Studies using Drosophilamelanogaster have contributed significantly to our understanding of the interaction between stem cells and their protective microenvironments or stem cell niches. During lymph gland hematopoiesis, the Drosophila posterior signaling center functions as a stem cell niche to maintain prohemocyte multipotency through Hedgehog and JAK/STAT signaling. In this study, we provide evidence that the Friend of GATA protein U-shaped is an important regulator of lymph gland prohemocyte potency and differentiation. U-shaped expression was determined to be upregulated in third-instar lymph gland prohemocytes and downregulated in a subpopulation of differentiating blood cells. Genetic analyses indicated that U-shaped maintains the prohemocyte population by blocking differentiation. In addition, activated STAT directly regulated ush expression as evidenced by results from loss- and gain-of-function studies and from analyses of the u-shaped hematopoietic cis-regulatory module. Collectively, these findings identify U-shaped as a downstream effector of the posterior signaling center, establishing a novel link between the stem cell niche and the intrinsic regulation of potency and differentiation. Given the functional conservation of Friend of GATA proteins and the role that GATA factors play during cell fate choice, these factors may regulate essential functions of vertebrate hematopoietic stem cells, including processing signals from the stem cell niche.

ACKNOWLEDGMENTS

This work was supported by Public Health Service grant DK072229 from the National Institutes of Health.

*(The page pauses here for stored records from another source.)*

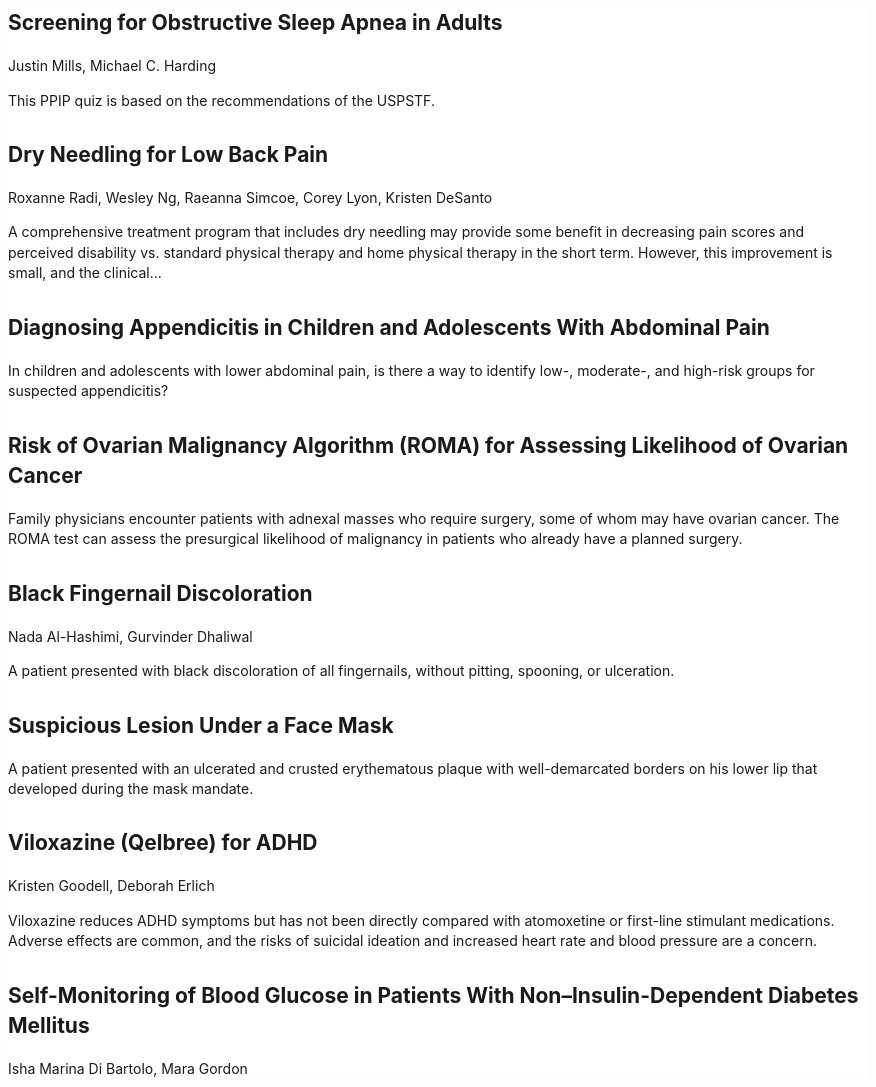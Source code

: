 ## Screening for Obstructive Sleep Apnea in Adults

Justin Mills, Michael C. Harding

This PPIP quiz is based on the recommendations of the USPSTF.

## Dry Needling for Low Back Pain

Roxanne Radi, Wesley Ng, Raeanna Simcoe, Corey Lyon, Kristen DeSanto

A comprehensive treatment program that includes dry needling may provide some benefit in decreasing pain scores and perceived disability vs. standard physical therapy and home physical therapy in the short term. However, this improvement is small, and the clinical...

## Diagnosing Appendicitis in Children and Adolescents With Abdominal Pain

In children and adolescents with lower abdominal pain, is there a way to identify low-, moderate-, and high-risk groups for suspected appendicitis?

## Risk of Ovarian Malignancy Algorithm (ROMA) for Assessing Likelihood of Ovarian Cancer

Family physicians encounter patients with adnexal masses who require surgery, some of whom may have ovarian cancer. The ROMA test can assess the presurgical likelihood of malignancy in patients who already have a planned surgery.

## Black Fingernail Discoloration

Nada Al-Hashimi, Gurvinder Dhaliwal

A patient presented with black discoloration of all fingernails, without pitting, spooning, or ulceration.

## Suspicious Lesion Under a Face Mask

A patient presented with an ulcerated and crusted erythematous plaque with well-demarcated borders on his lower lip that developed during the mask mandate.

## Viloxazine (Qelbree) for ADHD

Kristen Goodell, Deborah Erlich

Viloxazine reduces ADHD symptoms but has not been directly compared with atomoxetine or first-line stimulant medications. Adverse effects are common, and the risks of suicidal ideation and increased heart rate and blood pressure are a concern.

## Self-Monitoring of Blood Glucose in Patients With Non–Insulin-Dependent Diabetes Mellitus

Isha Marina Di Bartolo, Mara Gordon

We gratefully acknowledge our colleagues for providing fly strains and antibodies. R. A. Schulz and R. P. Sorrentino provided y1w; ushvx22/CyO, y+ and y1w; ushr24/CyO, y+ stocks. M. P. Zeidler and J. C. Hombria provided domeMESO strains w; domeMESO/CyO and w p{w+, dome-MESO}BN1. D. J. Montell provided the FRT 82b, e, ca stat397-6/TM3 stock. Istavan Ando provided the P1, L1, and He antibodies. F. C. Kafatos provided the ProPO antibody. We also thank Noam Broder for excellent technical assistance. We are grateful to T. Antalis, S. DasSharma, and A. Keegan for critical comments.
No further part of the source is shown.